In this direct criminal appeal, Appellant challenges sentences imposed pursuant to section 775.082(8), Florida Statutes (1997), the “Prison Releasee Reoffender Act” and section 775.084(4)(b)3., Florida Statutes (1997) as an habitual violent offender.
We reject appellant’s constitutional arguments. See Bloodworth v. State, 754 So.2d 894 (Fla. 1st DCA 2000); Chambers v. State, 752 So.2d 64 (Fla. 1st DCA 2000); Turner v. State, 745 So.2d 351 (Fla. 1st DCA 1999), rev. granted — So.2d — (Fla. Feb. 3, 2000); Woods v. State, 740 So.2d 20 (Fla. 1st DCA), rev. granted, 740 So.2d 529 (Fla.1999).
However, we vacate Appellant’s sentence for the charge of aggravated fleeing or attempt to elude an officer because it is not an offense for which a prison *695releasee reoffender sentence may be lawfully imposed. See Crump v. State, 746 So.2d 558 (Fla. 1st DCA 1999). Likewise, we vacate appellant’s 15-year sentence for third degree felony charges as a prison releasee reoffender and habitual violent felony offender as exceeding the maximum sentence for a third degree felony.
Because these sentences were the product of a negotiated plea agreement, the State must have the opportunity to determine whether it will accept a plea agreement, or whether the case should proceed to trial. Rainey v. State, 741 So.2d 1207 (Fla. 1st DCA 1999); Clay v.
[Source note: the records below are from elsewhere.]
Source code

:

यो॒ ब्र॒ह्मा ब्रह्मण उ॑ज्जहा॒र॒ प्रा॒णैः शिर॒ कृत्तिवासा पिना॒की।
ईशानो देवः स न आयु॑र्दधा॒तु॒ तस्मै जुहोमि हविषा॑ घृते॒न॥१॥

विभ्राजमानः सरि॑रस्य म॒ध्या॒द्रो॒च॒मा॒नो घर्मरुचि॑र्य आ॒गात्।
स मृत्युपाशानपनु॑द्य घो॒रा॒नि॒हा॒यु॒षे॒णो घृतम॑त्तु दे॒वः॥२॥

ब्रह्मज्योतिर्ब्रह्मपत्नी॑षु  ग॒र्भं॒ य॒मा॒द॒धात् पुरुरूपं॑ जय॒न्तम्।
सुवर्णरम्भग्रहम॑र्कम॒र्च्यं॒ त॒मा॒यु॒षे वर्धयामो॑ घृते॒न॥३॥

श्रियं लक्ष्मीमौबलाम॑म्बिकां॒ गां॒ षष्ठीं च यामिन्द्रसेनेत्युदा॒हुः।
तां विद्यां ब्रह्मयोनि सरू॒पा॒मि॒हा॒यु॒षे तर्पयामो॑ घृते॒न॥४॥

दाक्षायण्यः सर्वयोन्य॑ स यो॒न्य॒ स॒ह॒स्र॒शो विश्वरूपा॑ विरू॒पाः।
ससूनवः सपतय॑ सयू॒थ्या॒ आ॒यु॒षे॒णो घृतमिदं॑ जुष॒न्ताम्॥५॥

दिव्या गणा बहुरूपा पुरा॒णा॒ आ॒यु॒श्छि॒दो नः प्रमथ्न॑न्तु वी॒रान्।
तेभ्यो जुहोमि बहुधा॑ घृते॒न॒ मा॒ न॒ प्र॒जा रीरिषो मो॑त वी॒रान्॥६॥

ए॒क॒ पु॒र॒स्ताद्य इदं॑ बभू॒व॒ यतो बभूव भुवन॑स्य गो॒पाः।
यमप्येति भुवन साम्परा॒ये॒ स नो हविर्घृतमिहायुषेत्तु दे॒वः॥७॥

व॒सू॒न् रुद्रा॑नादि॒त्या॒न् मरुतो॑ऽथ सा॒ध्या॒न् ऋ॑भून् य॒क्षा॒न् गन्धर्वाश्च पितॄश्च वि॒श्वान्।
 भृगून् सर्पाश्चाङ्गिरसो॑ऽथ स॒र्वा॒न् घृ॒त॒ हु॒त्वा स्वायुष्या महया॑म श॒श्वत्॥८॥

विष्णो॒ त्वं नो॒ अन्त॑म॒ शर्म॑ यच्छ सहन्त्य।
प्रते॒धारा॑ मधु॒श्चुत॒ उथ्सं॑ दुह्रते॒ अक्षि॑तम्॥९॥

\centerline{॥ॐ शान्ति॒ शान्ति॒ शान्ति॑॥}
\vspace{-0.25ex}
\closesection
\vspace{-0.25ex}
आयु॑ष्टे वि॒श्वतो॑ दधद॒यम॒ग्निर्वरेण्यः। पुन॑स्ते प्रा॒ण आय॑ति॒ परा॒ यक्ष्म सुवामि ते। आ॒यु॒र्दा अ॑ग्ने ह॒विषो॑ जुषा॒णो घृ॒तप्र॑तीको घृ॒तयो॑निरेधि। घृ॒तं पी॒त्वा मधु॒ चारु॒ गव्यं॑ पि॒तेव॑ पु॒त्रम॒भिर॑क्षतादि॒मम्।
State, 750 So.2d 158 (Fla. 1st DCA 2000); Akins v. State, 691 So.2d 587 (Fla. 1st DCA 1997). Accordingly, we VACATE Appellant’s sentence and REMAND for further proceedings. We also certify the following question certified in Woods as one of great public importance:
DOES THE PRISON RELEASEE REOFFENDER PUNISHMENT ACT, CODIFIED AS SECTION 775.082(8), FLORIDA STATUTES (1997), VIOLATE THE SEPARATION OF POWERS CLAUSE OF THE FLORIDA CONSTITUTION?BARFIELD, C.J., BOOTH and WOLF, JJ., CONCUR.